If a Bishop decides to take his diocese in to schism, do the laity have any recourse? What does schism really mean to the laity?

[quote="Spirithound, post:1, topic:178549"]
If a Bishop decides to take his diocese in to schism, do the laity have any recourse? What does schism really mean to the laity?

[/quote]

A bishop can't "take his diocese into schism" He can take himself (excommunicate himself [cause himself to be excommunicated], go into schism himself), but he can't take his diocese (although individuals can follow him). If a bishop does go into schism, the diocese becomes "vacant" just as if the bishop had died or resigned, and the process is begun for a new bishop to be named. See canons 416 and following. There's a lot more to this, such as the very high standard to be applied before saying that a bishop is in schism, but that's a brief summary.

Readers should also see canon 1373.

I'm not sure whether you are refering to a bishop formally saying, "Rome is wrong and this diocese will no longer take ordrs from Rome", or if you are talking about a situation where a bishop doesn't make a formal announcement but just begins doing things "His way".

NOTE: I am not a canon lawyer so the following is my own opinion.

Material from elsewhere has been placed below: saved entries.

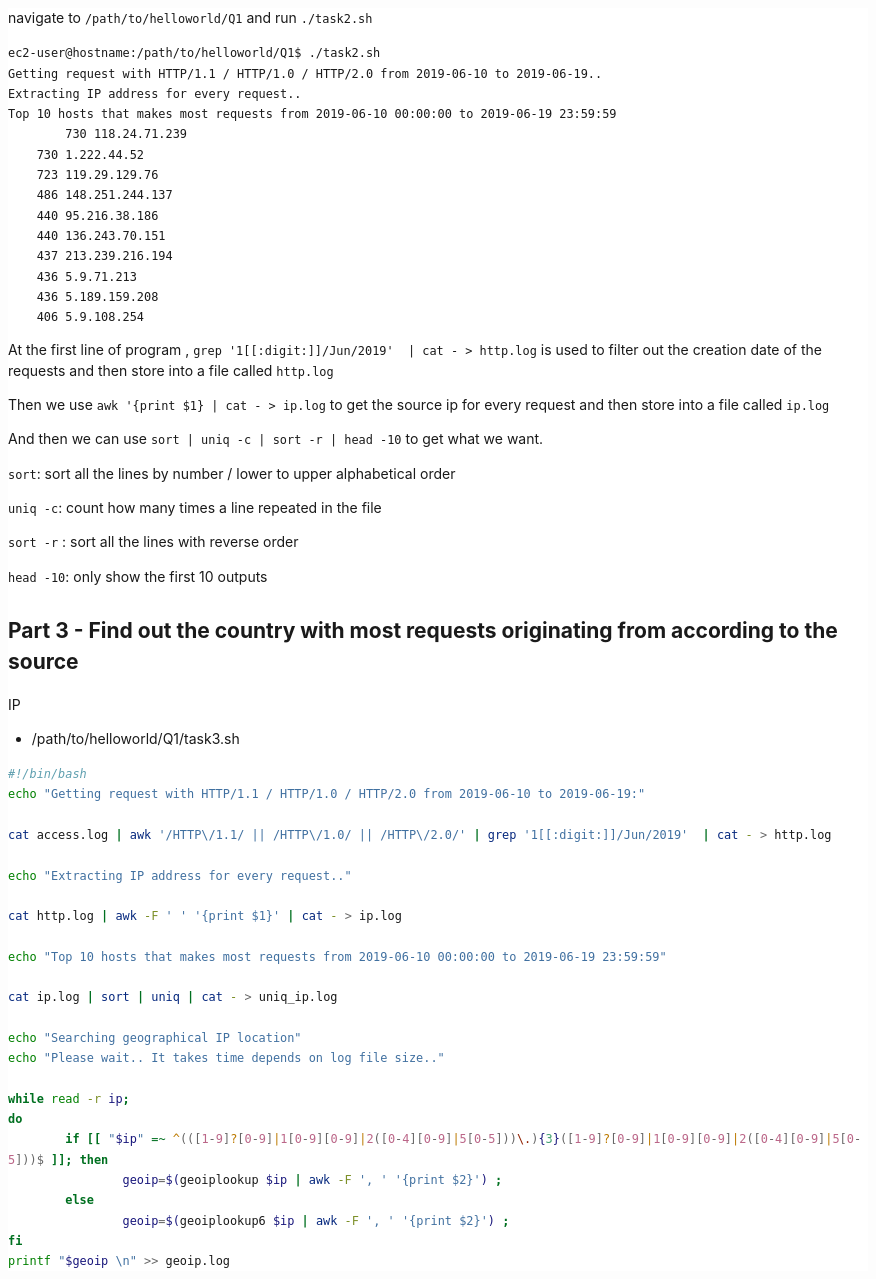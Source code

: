 navigate to `/path/to/helloworld/Q1` and run `./task2.sh`

```
ec2-user@hostname:/path/to/helloworld/Q1$ ./task2.sh
Getting request with HTTP/1.1 / HTTP/1.0 / HTTP/2.0 from 2019-06-10 to 2019-06-19..
Extracting IP address for every request..
Top 10 hosts that makes most requests from 2019-06-10 00:00:00 to 2019-06-19 23:59:59
		730 118.24.71.239
    730 1.222.44.52
    723 119.29.129.76
    486 148.251.244.137
    440 95.216.38.186
    440 136.243.70.151
    437 213.239.216.194
    436 5.9.71.213
    436 5.189.159.208
    406 5.9.108.254
```

At the first line of program , `grep '1[[:digit:]]/Jun/2019'  | cat - > http.log` is used to filter out the creation date of the requests and then store into a file called `http.log`

Then we use `awk '{print $1} | cat - > ip.log` to get the source ip for every request and then store into a file called `ip.log`

And then we can use `sort | uniq -c | sort -r | head -10` to get what we want.

`sort`: sort all the lines by number / lower to upper alphabetical order

`uniq -c`:  count how many times a line repeated in the file

`sort -r` : sort all the lines with reverse order

`head -10`: only show the first 10 outputs

## Part 3 - Find out the country with most requests originating from according to the source
IP

- /path/to/helloworld/Q1/task3.sh

```bash
#!/bin/bash
echo "Getting request with HTTP/1.1 / HTTP/1.0 / HTTP/2.0 from 2019-06-10 to 2019-06-19:"

cat access.log | awk '/HTTP\/1.1/ || /HTTP\/1.0/ || /HTTP\/2.0/' | grep '1[[:digit:]]/Jun/2019'  | cat - > http.log

echo "Extracting IP address for every request.."

cat http.log | awk -F ' ' '{print $1}' | cat - > ip.log

echo "Top 10 hosts that makes most requests from 2019-06-10 00:00:00 to 2019-06-19 23:59:59"

cat ip.log | sort | uniq | cat - > uniq_ip.log 

echo "Searching geographical IP location"
echo "Please wait.. It takes time depends on log file size.."

while read -r ip;
do
        if [[ "$ip" =~ ^(([1-9]?[0-9]|1[0-9][0-9]|2([0-4][0-9]|5[0-5]))\.){3}([1-9]?[0-9]|1[0-9][0-9]|2([0-4][0-9]|5[0-5]))$ ]]; then
                geoip=$(geoiplookup $ip | awk -F ', ' '{print $2}') ;
        else
                geoip=$(geoiplookup6 $ip | awk -F ', ' '{print $2}') ;
fi
printf "$geoip \n" >> geoip.log
```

As spirithound has replied there are specific steps that take place under canon law.

However in real life it is unlikely to be as neat a process as canon law might imply.

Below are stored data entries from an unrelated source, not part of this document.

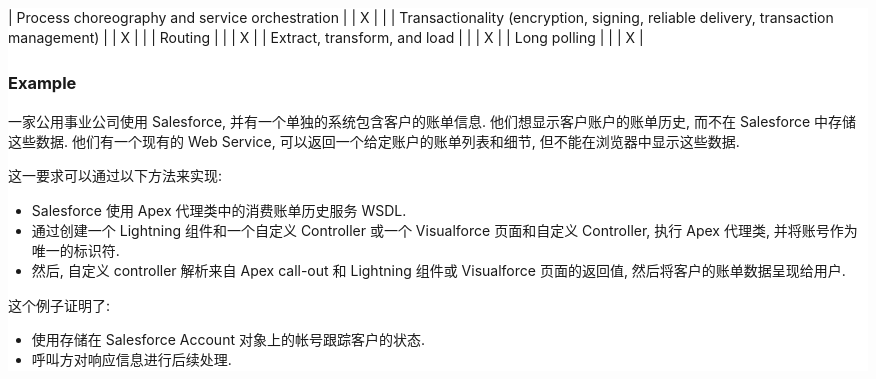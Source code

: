 | Process choreography and service orchestration                                    |           | X         |              |
| Transactionality (encryption, signing, reliable delivery, transaction management) |           | X         |              |
| Routing                                                                           |           |           | X            |
| Extract, transform, and load                                                      |           |           | X            |
| Long polling                                                                      |           |           | X            |


### Example

一家公用事业公司使用 Salesforce, 并有一个单独的系统包含客户的账单信息. 他们想显示客户账户的账单历史, 而不在 Salesforce 中存储这些数据. 他们有一个现有的 Web Service, 可以返回一个给定账户的账单列表和细节, 但不能在浏览器中显示这些数据.

这一要求可以通过以下方法来实现:

- Salesforce 使用 Apex 代理类中的消费账单历史服务 WSDL.
- 通过创建一个 Lightning 组件和一个自定义 Controller 或一个 Visualforce 页面和自定义 Controller, 执行 Apex 代理类, 并将账号作为唯一的标识符.
- 然后, 自定义 controller 解析来自 Apex call-out 和 Lightning 组件或 Visualforce 页面的返回值, 然后将客户的账单数据呈现给用户.

这个例子证明了:

- 使用存储在 Salesforce Account 对象上的帐号跟踪客户的状态.
- 呼叫方对响应信息进行后续处理.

It will more likely be very messy because it will take time before the bishop can be shown to actually be in schism and formal action taken. Much damage can be done in that time to the laity.

The Laity is to obey the Bishop. We know that. Therefore if the Bishop begins teaching or doing things that are contrary to Church teaching the laity would likely follow him in good conscience. Once things got to a certain point, then either priests in the diocese or laity or, more likely, a combination would need to notify Rome of the problem while continuing to follow the Bishop in obedience and good conscience as far as they are able.
If and when Rome determines to remove the Bishop then the people would follow the new bishop as he makes the necessary corrections.
This obedience to the duly appointed head of the diocese is the surest way for the laity to protect themselves from going into heresy themselves.